Prima Lettura
1Sam 1,9-20
9. E Anna si alzò dopo aver mangiato, e bevuto in Silo. E sedendo Heli sommo sacerdote sulla sua sedia davanti alla porta del tempio del Signore, 10. Anna col cuore amareggiato andò a pregare il Signore, spargendo gran copia di lacrime, 11. E fece voto, e disse: Signor degli eserciti, se tu volgerai l'occhio a mirar l'afflizione della tua serva, e ti ricorderai di me, e non lascerai dimenticata la tua serva, e darai alla tua schiava un figlio maschio, io l'offerirò al Signore per tutti i giorni della sua vita, e il rasojo non passerà sulla testa di lui. 12. E avvenne, che, pregando ella, e ripregando dinanzi al Signore, Heli la stava osservando. 13. Or Anna parlava in cuor suo: e si movevano solamente le sue labbra, ma non si sentiva niente la voce. Credette perciò Heli, che ella fosse briaca: 14. E le disse: Sino a quando durerà la tua ebbrezza? Digerisci un po' il vino, di cui se' zeppa. 15. Rispose Anna: Non è così, signor mio: perocché io sono una donna troppo infelice, e non ho bevuto nè vino, nè altra cosa, che possa inebriare, ma stava spandendo l'anima mia nel cospetto del Signore. 16. Non pensare, che la tua serva sia quasi una delle figlie di Belial: perocché la grandezza del dolore, e dell'afflizione mia mi ha fatto parlare sino adesso. 17. Allora Heli le disse: Va in pace, e il Dio d'Israele ti conceda l'effetto della petizione, che hai fatto a lui. 18. Ed ella disse: Piaccia a Dio, che la tua serva trovi grazia negli occhi tuoi.
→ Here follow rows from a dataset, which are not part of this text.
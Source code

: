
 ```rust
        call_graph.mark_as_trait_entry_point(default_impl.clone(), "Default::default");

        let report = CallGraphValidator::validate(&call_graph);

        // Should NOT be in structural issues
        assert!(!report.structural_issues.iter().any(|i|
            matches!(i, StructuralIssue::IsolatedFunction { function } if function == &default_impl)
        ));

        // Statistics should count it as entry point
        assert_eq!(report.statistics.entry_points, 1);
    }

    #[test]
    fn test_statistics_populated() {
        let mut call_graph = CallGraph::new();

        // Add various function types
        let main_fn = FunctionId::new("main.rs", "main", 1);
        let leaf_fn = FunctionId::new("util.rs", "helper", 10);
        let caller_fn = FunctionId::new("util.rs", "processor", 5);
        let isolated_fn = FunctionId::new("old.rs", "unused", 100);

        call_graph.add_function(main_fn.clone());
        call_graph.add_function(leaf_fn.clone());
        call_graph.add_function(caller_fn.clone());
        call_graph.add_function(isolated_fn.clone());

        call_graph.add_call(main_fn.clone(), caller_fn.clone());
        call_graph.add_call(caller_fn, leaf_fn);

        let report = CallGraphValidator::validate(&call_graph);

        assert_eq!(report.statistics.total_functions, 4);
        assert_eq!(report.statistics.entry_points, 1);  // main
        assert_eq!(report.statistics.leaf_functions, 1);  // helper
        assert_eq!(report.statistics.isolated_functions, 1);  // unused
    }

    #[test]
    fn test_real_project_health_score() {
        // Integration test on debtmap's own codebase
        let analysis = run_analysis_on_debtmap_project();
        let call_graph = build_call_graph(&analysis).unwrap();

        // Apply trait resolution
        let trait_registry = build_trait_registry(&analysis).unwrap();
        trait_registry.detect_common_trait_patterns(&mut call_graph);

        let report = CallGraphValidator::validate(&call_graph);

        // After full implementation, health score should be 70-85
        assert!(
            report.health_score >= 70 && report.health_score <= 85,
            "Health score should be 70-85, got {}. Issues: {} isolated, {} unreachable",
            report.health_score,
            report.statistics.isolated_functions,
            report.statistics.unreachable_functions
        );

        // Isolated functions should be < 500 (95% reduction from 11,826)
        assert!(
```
E se n'andò la donna pel suo viaggio, e mangiò, e il suo volto non fu più or di un colore, or di un altro. 19. E la mattina alzatisi fecero adorazione dinanzi al Signore, e partirono, e giunsero a casa loro a Ramatha. Ed Elcana conobbe Anna sua moglie: e il Signore si ricordò di lei. 20. E dopo un giro di giorni Anna concepì e partorì un figlio, e gli pose nome Samuele, perchè lo avea domandato al Signore.
Salmo Responsoriale
Sal 8,1.4-8
1. Salmo di David. Signore, Signor nostro, quanta ammirabile è il nome tuo per tutta quanta la terra! Perocché la tua maestà è elevata fin sopra de' cieli. 4. Che è l'uomo, che tu di lui ti ricordi; od il figliuolo dell'uomo, che tu lo visiti? 5. Lo hai fatto per alcun poco inferiore agli Angeli, lo hai coronato di gloria, e di onore, 6. E lo hai costituito sopra le opere delle tue mani. 7. Tutte quante le cose hai soggettate a' piedi di lui, le pecore, e i bovi tutti, e le fiere della campagna. 8. Gli uccelli dell'aria, e i pesci del mare, i quali camminano le vie del mare.
Vangelo
Mc 1,21-28
21. Ed entrarono in Cafarnaum: ed egli entrato in sabato nella sinagoga insegnava. 22. E restavano stupefatti della sua dottrina: imperocché insegnava loro, come uno, che abbia autorità, e non come gli Scribi. 23. Ed eravi nella loro sinagoga un uomo posseduto dallo spirito immondo, il quale esclamò, 24. Dicendo: Che abbiamo noi a fare con te, o Gesù Nazareno? se' tu venuto per mandarci in perdizione? io so, chi sei. Santo di Dio. 25. E Gesù lo sgridò, dicendo: Taci, e partiti da costui. 26. E lo spirito immondo, dopo averlo straziato, usci, urlando forte, da lui. 27. E tutti restarono ammirati; talmente che si domandavano gli uni agli altri; Che è mai ciò? e qual nuova dottrina è questa? poiché egli comanda con autorità anche agli spiriti immondi, e lo ubbidiscono. 28. E si divolgò subito la fama di lui per tutto il paese della Galilea.